Intervention: Government policy which imposes costs and restrictions on peaceful and honest action. "Peaceful" means the action does not coercively harm others.
Honest: no fraud or failure to honor a contract.
Intervention changes what people would otherwise voluntarily do.
Intervention hampers the market process by skewing prices and profits, thereby misallocating resources.
Examples? Price controls, farm restrictions, trade restrictions, substance prohibitions, taxation.
See page 10.
Actual economies are mixed economies, or interventionist.
7. Governments can sometimes improve market outcomes.
This is one proposition that is controversial.
It depends on how one defines "markets".
Shows the importance of asking WDYM and HDYK.
Market failure: the systematic inability of firms to provide the goods that consumers want.
The market therefore fails to allocate resources efficiently.

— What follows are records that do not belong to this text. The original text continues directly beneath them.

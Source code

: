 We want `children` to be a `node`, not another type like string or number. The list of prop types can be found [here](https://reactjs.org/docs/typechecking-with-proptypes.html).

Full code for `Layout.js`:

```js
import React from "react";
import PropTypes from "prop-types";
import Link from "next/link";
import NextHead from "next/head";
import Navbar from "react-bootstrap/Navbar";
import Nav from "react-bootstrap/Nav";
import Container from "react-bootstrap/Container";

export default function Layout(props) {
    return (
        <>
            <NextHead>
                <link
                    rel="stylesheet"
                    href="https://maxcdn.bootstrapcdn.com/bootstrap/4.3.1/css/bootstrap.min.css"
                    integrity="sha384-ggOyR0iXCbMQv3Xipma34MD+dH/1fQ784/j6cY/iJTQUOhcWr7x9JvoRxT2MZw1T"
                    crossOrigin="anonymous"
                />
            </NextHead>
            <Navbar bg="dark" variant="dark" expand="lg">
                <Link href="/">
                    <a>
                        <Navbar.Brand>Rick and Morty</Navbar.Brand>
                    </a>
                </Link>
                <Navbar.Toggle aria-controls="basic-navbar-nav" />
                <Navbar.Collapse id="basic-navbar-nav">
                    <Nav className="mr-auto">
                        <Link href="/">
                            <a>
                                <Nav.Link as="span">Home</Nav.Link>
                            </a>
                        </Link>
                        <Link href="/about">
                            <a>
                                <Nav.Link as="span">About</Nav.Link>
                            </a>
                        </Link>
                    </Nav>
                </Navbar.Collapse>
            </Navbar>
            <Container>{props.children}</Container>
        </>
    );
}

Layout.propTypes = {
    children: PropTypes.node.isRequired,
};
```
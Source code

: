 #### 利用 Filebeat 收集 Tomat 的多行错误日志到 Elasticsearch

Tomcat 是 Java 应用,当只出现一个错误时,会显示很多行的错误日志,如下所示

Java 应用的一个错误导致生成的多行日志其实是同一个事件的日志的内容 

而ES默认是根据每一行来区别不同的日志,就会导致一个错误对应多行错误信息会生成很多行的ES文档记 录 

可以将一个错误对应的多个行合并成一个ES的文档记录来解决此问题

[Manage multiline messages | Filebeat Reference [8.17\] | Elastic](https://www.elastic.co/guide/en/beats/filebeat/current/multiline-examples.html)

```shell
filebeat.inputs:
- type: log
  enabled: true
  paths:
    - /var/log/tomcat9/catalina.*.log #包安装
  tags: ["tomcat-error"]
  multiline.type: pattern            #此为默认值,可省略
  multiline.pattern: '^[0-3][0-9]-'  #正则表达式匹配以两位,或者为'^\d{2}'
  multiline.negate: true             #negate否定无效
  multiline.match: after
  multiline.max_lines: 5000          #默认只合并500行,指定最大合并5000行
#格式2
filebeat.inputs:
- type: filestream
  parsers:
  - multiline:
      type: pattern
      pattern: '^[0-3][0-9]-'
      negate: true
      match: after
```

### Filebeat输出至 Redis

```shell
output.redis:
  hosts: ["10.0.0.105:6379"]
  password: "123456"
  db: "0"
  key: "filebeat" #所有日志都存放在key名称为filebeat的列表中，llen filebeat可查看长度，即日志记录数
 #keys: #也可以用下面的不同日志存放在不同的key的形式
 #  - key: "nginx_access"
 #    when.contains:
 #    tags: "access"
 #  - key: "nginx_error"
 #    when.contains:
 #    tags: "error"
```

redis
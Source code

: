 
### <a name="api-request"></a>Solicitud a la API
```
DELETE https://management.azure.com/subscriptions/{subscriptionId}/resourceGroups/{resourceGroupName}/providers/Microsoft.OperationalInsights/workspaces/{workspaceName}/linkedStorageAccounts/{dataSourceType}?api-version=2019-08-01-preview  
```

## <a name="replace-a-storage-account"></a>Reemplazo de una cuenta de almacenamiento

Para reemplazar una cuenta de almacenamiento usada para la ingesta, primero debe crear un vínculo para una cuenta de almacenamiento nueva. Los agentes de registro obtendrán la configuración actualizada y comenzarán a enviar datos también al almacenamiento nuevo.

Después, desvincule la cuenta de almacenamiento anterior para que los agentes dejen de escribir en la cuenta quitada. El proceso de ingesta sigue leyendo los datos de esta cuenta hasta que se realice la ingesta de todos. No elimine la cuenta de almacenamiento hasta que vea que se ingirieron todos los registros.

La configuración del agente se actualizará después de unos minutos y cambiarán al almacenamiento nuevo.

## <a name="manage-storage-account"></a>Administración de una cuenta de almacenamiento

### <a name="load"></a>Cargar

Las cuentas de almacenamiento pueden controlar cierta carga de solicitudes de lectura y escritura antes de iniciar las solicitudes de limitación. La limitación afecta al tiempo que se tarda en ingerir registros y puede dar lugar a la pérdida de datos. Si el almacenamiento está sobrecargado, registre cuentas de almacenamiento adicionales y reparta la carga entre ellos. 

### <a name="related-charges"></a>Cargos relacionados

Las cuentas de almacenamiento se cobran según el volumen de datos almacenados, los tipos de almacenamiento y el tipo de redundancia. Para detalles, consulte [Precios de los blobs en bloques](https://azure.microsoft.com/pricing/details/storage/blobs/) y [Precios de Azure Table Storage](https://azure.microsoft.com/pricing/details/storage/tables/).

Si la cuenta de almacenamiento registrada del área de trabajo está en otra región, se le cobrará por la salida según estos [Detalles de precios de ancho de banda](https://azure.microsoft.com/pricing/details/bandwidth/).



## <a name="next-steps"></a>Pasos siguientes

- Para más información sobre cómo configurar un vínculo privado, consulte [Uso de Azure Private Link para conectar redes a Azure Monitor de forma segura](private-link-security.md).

Market failure has to be distinguished from entrepreneurial failure.
Why would a market fail?
Mankiw says one possibility is external effects, or externalities.
An "externality" is an activity which involves uncompensated costs or benefits to others.
Can be positive (beneficial) or negative (harmful). Examples?
A prime example of a negative externality is pollution.
Pollution imposes damage on others; it invades their property.
Is this voluntary? No. So is uncompensated pollution part of the market?
No. If it is allowed by the government, it is in effect a subsidy to the polluter and a tax on those negatively affected.
The term "tax" has two meanings.
A tax in substance is an arbitrary cost imposed by government.
A tax in form is a payment made to government.
So an income tax is a tax both in form and in substance.
The military draft? A tax in substance. Jury duty, ditto.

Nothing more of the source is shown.